- WHAT THE TASK REQUIRES -
Which of the lines in the data below contain the string "charset"? Copy each of them.

Collected data
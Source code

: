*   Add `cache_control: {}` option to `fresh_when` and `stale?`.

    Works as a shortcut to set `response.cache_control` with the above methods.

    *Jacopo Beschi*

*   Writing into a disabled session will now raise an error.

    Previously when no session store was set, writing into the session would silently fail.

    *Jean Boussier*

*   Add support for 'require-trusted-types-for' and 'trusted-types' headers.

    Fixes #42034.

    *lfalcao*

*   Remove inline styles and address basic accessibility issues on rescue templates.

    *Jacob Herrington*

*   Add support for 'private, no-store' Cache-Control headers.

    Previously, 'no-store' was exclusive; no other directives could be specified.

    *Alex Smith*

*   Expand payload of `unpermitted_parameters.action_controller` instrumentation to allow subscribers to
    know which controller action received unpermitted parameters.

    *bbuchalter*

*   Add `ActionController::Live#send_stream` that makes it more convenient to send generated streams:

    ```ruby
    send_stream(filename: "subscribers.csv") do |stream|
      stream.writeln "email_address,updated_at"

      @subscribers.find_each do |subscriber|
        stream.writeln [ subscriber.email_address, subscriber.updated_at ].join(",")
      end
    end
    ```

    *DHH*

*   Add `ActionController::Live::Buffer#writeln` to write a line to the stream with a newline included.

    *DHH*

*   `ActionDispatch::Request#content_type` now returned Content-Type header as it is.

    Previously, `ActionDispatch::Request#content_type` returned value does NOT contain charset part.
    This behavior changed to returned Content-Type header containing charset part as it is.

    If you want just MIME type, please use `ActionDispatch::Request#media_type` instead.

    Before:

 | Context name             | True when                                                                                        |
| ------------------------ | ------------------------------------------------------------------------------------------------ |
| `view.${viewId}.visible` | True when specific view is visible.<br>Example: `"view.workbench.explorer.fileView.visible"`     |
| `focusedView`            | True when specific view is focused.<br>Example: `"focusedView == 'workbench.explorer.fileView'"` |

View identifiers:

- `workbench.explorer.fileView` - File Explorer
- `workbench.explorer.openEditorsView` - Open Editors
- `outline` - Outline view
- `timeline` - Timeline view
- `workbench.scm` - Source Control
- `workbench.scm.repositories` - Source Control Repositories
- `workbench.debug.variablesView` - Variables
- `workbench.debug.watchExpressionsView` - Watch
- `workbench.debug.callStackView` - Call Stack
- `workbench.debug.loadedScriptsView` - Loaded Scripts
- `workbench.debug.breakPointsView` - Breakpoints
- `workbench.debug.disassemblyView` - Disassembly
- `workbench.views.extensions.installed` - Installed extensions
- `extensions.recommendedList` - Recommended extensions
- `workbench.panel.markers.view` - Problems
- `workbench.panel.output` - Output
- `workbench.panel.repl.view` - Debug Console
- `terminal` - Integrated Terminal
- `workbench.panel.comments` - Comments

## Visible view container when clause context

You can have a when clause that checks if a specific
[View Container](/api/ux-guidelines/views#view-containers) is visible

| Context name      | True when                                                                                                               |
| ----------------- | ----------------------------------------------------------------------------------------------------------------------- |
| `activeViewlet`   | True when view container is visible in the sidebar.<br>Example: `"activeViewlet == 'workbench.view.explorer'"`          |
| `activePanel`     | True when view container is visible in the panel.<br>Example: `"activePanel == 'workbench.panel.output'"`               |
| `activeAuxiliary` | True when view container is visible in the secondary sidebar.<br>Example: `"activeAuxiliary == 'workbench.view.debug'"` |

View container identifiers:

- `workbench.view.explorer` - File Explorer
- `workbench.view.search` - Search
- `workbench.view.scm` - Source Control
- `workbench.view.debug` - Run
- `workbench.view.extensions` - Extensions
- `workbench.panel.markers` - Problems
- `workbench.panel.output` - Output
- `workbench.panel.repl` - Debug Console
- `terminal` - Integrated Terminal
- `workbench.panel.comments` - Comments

- SOLUTION TO THE PROBLEM -
    Previously, `ActionDispatch::Request#content_type` returned value does NOT contain charset part.
    This behavior changed to returned Content-Type header containing charset part as it is.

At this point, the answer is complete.